Whatever appears in the entries must be given again exactly.

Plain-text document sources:
******************************

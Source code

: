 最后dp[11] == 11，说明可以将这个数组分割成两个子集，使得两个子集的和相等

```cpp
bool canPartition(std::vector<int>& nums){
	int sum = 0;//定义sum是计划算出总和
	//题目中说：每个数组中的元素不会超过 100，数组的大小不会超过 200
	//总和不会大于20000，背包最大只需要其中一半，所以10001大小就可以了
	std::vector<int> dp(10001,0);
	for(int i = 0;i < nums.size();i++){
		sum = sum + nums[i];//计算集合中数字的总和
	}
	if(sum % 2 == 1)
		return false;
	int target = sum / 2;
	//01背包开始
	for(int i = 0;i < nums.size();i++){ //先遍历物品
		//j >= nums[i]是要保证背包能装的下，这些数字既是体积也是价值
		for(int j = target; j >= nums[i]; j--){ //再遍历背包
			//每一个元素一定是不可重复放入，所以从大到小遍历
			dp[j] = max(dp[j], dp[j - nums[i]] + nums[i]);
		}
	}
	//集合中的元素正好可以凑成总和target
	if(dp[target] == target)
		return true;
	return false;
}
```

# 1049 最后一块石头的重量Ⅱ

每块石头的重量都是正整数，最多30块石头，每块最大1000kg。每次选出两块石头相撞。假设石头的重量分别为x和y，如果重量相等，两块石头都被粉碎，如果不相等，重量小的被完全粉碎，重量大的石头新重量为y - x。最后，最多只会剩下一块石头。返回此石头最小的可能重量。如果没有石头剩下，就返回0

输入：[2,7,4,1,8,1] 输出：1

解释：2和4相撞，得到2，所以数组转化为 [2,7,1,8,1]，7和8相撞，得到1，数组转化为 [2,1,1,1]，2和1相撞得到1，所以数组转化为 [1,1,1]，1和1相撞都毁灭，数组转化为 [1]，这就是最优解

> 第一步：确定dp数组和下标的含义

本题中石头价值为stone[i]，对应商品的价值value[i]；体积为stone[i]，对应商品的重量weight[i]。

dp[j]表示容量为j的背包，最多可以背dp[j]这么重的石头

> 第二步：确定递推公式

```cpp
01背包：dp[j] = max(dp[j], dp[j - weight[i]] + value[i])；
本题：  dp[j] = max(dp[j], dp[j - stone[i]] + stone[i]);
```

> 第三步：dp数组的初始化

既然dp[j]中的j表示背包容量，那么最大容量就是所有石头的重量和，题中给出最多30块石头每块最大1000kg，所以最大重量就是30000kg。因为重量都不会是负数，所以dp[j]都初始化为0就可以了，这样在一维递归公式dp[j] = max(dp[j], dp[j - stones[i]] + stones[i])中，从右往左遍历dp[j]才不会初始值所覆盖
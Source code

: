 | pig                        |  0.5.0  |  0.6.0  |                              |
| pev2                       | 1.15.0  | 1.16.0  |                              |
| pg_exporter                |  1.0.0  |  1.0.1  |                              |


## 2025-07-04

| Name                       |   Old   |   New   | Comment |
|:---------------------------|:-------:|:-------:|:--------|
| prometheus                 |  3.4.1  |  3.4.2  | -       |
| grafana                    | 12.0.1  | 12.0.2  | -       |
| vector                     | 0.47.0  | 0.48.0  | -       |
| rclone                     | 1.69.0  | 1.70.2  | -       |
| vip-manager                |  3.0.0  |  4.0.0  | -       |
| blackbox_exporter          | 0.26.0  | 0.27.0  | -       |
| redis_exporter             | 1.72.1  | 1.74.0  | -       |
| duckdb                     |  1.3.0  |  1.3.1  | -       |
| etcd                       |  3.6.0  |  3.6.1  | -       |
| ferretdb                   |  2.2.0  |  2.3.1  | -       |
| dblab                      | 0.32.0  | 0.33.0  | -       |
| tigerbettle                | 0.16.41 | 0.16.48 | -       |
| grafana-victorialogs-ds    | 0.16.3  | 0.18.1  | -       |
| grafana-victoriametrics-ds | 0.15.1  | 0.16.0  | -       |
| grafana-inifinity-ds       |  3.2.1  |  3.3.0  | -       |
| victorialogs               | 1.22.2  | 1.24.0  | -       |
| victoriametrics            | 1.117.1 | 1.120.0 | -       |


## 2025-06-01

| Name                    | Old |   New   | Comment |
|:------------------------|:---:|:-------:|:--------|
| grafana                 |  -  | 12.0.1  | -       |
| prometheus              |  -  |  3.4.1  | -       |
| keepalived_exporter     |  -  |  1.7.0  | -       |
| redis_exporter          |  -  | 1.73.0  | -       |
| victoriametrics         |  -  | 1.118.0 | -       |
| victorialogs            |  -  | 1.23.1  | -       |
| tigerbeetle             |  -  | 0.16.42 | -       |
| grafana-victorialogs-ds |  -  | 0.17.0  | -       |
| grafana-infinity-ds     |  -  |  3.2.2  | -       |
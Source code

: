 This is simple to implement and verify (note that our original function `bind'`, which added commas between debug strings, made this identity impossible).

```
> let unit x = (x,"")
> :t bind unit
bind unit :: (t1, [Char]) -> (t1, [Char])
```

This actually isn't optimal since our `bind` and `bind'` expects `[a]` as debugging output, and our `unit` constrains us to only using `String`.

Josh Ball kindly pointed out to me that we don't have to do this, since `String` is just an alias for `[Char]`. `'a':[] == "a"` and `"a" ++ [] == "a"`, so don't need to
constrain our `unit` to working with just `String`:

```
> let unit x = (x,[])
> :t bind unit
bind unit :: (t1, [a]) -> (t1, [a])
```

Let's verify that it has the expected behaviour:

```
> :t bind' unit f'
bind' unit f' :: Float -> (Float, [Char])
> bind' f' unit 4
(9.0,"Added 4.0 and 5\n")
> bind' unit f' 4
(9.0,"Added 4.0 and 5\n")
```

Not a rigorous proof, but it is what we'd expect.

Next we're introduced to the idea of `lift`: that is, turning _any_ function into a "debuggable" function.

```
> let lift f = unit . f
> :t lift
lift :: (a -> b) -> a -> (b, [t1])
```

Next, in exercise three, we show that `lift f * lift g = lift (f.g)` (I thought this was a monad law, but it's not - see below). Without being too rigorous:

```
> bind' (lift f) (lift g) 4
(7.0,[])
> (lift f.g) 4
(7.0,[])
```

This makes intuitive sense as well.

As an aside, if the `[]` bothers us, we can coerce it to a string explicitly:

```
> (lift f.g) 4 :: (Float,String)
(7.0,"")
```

******************************

#### [Task response]
Source code

: 最后dp[11] == 11，说明可以将这个数组分割成两个子集，使得两个子集的和相等

```cpp
bool canPartition(std::vector<int>& nums){
	int sum = 0;//定义sum是计划算出总和
	//题目中说：每个数组中的元素不会超过 100，数组的大小不会超过 200
	//总和不会大于20000，背包最大只需要其中一半，所以10001大小就可以了
	std::vector<int> dp(10001,0);
	for(int i = 0;i < nums.size();i++){
		sum = sum + nums[i];//计算集合中数字的总和
	}
	if(sum % 2 == 1)
		return false;
	int target = sum / 2;
	//01背包开始
	for(int i = 0;i < nums.size();i++){ //先遍历物品
		//j >= nums[i]是要保证背包能装的下，这些数字既是体积也是价值
		for(int j = target; j >= nums[i]; j--){ //再遍历背包
			//每一个元素一定是不可重复放入，所以从大到小遍历
			dp[j] = max(dp[j], dp[j - nums[i]] + nums[i]);
		}
	}
	//集合中的元素正好可以凑成总和target
	if(dp[target] == target)
		return true;
	return false;
}
```

# 1049 最后一块石头的重量Ⅱ

每块石头的重量都是正整数，最多30块石头，每块最大1000kg。每次选出两块石头相撞。假设石头的重量分别为x和y，如果重量相等，两块石头都被粉碎，如果不相等，重量小的被完全粉碎，重量大的石头新重量为y - x。最后，最多只会剩下一块石头。返回此石头最小的可能重量。如果没有石头剩下，就返回0

输入：[2,7,4,1,8,1] 输出：1

解释：2和4相撞，得到2，所以数组转化为 [2,7,1,8,1]，7和8相撞，得到1，数组转化为 [2,1,1,1]，2和1相撞得到1，所以数组转化为 [1,1,1]，1和1相撞都毁灭，数组转化为 [1]，这就是最优解

> 第一步：确定dp数组和下标的含义

本题中石头价值为stone[i]，对应商品的价值value[i]；体积为stone[i]，对应商品的重量weight[i]。

dp[j]表示容量为j的背包，最多可以背dp[j]这么重的石头

> 第二步：确定递推公式

```cpp
01背包：dp[j] = max(dp[j], dp[j - weight[i]] + value[i])；
本题：  dp[j] = max(dp[j], dp[j - stone[i]] + stone[i]);
```

> 第三步：dp数组的初始化

既然dp[j]中的j表示背包容量，那么最大容量就是所有石头的重量和，题中给出最多30块石头每块最大1000kg，所以最大重量就是30000kg。因为重量都不会是负数，所以dp[j]都初始化为0就可以了，这样在一维递归公式dp[j] = max(dp[j], dp[j - stones[i]] + stones[i])中，从右往左遍历dp[j]才不会初始值所覆盖
Source code

: | pig                        |  0.5.0  |  0.6.0  |                              |
| pev2                       | 1.15.0  | 1.16.0  |                              |
| pg_exporter                |  1.0.0  |  1.0.1  |                              |


## 2025-07-04

| Name                       |   Old   |   New   | Comment |
|:---------------------------|:-------:|:-------:|:--------|
| prometheus                 |  3.4.1  |  3.4.2  | -       |
| grafana                    | 12.0.1  | 12.0.2  | -       |
| vector                     | 0.47.0  | 0.48.0  | -       |
| rclone                     | 1.69.0  | 1.70.2  | -       |
| vip-manager                |  3.0.0  |  4.0.0  | -       |
| blackbox_exporter          | 0.26.0  | 0.27.0  | -       |
| redis_exporter             | 1.72.1  | 1.74.0  | -       |
| duckdb                     |  1.3.0  |  1.3.1  | -       |
| etcd                       |  3.6.0  |  3.6.1  | -       |
| ferretdb                   |  2.2.0  |  2.3.1  | -       |
| dblab                      | 0.32.0  | 0.33.0  | -       |
| tigerbettle                | 0.16.41 | 0.16.48 | -       |
| grafana-victorialogs-ds    | 0.16.3  | 0.18.1  | -       |
| grafana-victoriametrics-ds | 0.15.1  | 0.16.0  | -       |
| grafana-inifinity-ds       |  3.2.1  |  3.3.0  | -       |
| victorialogs               | 1.22.2  | 1.24.0  | -       |
| victoriametrics            | 1.117.1 | 1.120.0 | -       |


## 2025-06-01

| Name                    | Old |   New   | Comment |
|:------------------------|:---:|:-------:|:--------|
| grafana                 |  -  | 12.0.1  | -       |
| prometheus              |  -  |  3.4.1  | -       |
| keepalived_exporter     |  -  |  1.7.0  | -       |
| redis_exporter          |  -  | 1.73.0  | -       |
| victoriametrics         |  -  | 1.118.0 | -       |
| victorialogs            |  -  | 1.23.1  | -       |
| tigerbeetle             |  -  | 0.16.42 | -       |
| grafana-victorialogs-ds |  -  | 0.17.0  | -       |
| grafana-infinity-ds     |  -  |  3.2.2  | -       |
Source code

: This is simple to implement and verify (note that our original function `bind'`, which added commas between debug strings, made this identity impossible).

```
> let unit x = (x,"")
> :t bind unit
bind unit :: (t1, [Char]) -> (t1, [Char])
```

This actually isn't optimal since our `bind` and `bind'` expects `[a]` as debugging output, and our `unit` constrains us to only using `String`.

Josh Ball kindly pointed out to me that we don't have to do this, since `String` is just an alias for `[Char]`. `'a':[] == "a"` and `"a" ++ [] == "a"`, so don't need to
constrain our `unit` to working with just `String`:

```
> let unit x = (x,[])
> :t bind unit
bind unit :: (t1, [a]) -> (t1, [a])
```

Let's verify that it has the expected behaviour:

```
> :t bind' unit f'
bind' unit f' :: Float -> (Float, [Char])
> bind' f' unit 4
(9.0,"Added 4.0 and 5\n")
> bind' unit f' 4
(9.0,"Added 4.0 and 5\n")
```

Not a rigorous proof, but it is what we'd expect.

Next we're introduced to the idea of `lift`: that is, turning _any_ function into a "debuggable" function.

```
> let lift f = unit . f
> :t lift
lift :: (a -> b) -> a -> (b, [t1])
```

Next, in exercise three, we show that `lift f * lift g = lift (f.g)` (I thought this was a monad law, but it's not - see below). Without being too rigorous:

```
> bind' (lift f) (lift g) 4
(7.0,[])
> (lift f.g) 4
(7.0,[])
```

This makes intuitive sense as well.

As an aside, if the `[]` bothers us, we can coerce it to a string explicitly:

```
> (lift f.g) 4 :: (Float,String)
(7.0,"")
```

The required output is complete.